Al Gore and the Internet

March 25, 1999

You've got to wonder if the office of Vice President is jinxed. Lately Vice President Al Gore has been given to as many gaffes as Vice President Dan Quayle. His latest was his boast that he created the Internet. Obviously he did not, and the comment might have passed into oblivion if it weren't for the fact that it has begun to reinforce a stereotype.

That was the problem with Dan Quayle. He had been on a long campaign trip, was tired, and was handed a card where "potato" was misspelled on a card. The media assault on him stuck, not because the mistake was that great, but because it reinforced an existing image of Dan Quayle's lack of competence.

Bill Kristol, publisher of the Weekly Standard, knows something about Vice Presidential gaffes since he served as Dan Quayle's chief of staff. He believes that this latest gaffe will stick because, according to him "people have the sense that Gore is conceited and full of himself."

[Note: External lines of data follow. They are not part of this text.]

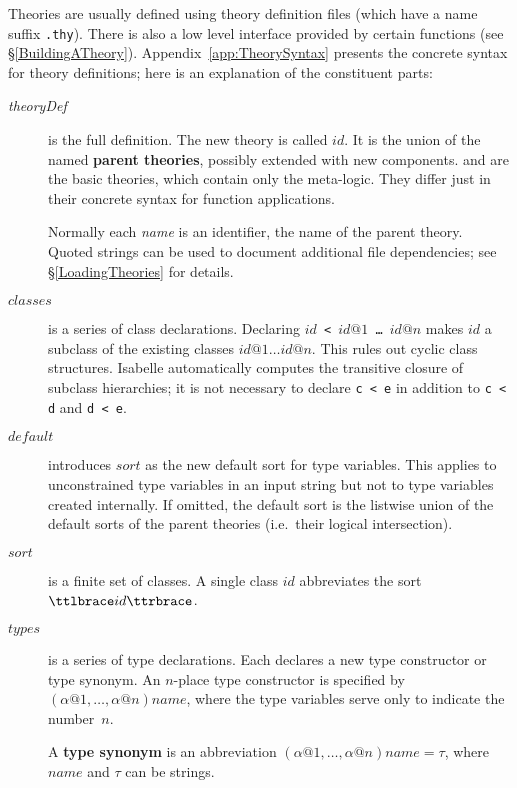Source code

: Theories are usually defined using theory definition files (which have a name
suffix {\tt .thy}).  There is also a low level interface provided by certain
\ML{} functions (see \S\ref{BuildingATheory}).
Appendix~\ref{app:TheorySyntax} presents the concrete syntax for theory
definitions; here is an explanation of the constituent parts:
\begin{description}
\item[{\it theoryDef}] is the full definition.  The new theory is
  called $id$.  It is the union of the named {\bf parent
    theories}, possibly extended with new
  components.   and  are the basic theories,
  which contain only the meta-logic.  They differ just in their
  concrete syntax for function applications.

  Normally each {\it name\/} is an identifier, the name of the parent theory.
  Quoted strings can be used to document additional file dependencies; see
  \S\ref{LoadingTheories} for details.

\item[$classes$]
  is a series of class declarations.  Declaring {\tt$id$ < $id@1$ \dots\
    $id@n$} makes $id$ a subclass of the existing classes $id@1\dots
  id@n$.  This rules out cyclic class structures.  Isabelle automatically
  computes the transitive closure of subclass hierarchies; it is not
  necessary to declare {\tt c < e} in addition to {\tt c < d} and {\tt d <
    e}.

\item[$default$]
  introduces $sort$ as the new default sort for type variables.  This applies
  to unconstrained type variables in an input string but not to type
  variables created internally.  If omitted, the default sort is the listwise
  union of the default sorts of the parent theories (i.e.\ their logical
  intersection).
  
\item[$sort$] is a finite set of classes.  A single class $id$
  abbreviates the sort $\ttlbrace id\ttrbrace$.

\item[$types$]
  is a series of type declarations.  Each declares a new type constructor
  or type synonym.  An $n$-place type constructor is specified by
  $(\alpha@1,\dots,\alpha@n)name$, where the type variables serve only to
  indicate the number~$n$.

  A {\bf type synonym} is an abbreviation
  $(\alpha@1,\dots,\alpha@n)name = \tau$, where $name$ and $\tau$ can
  be strings.


\end{description}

In the past Al Gore claimed that he and his wife were the model for Love Story, an assertion author Eric Segal says is untrue. While at Monticello, he asked the tour guide "who are these people?" while looking at the busts of Thomas Jefferson and other founding fathers. He told reporters a "leopard cannot change his stripes." He has attacked conservatives as having an "extra chromosome," thus angering people with Down's syndrome.

And there are many others. But the real issue is whether these gaffes stick. Some of these mistakes are starting to affect the public image of Al Gore. Don't consider him Dan Quayle just yet, but if this trend continues, Al Gore will have difficulty getting the Democratic nomination next year.

I'm Kerby Anderson of Probe Ministries, and that's my opinion.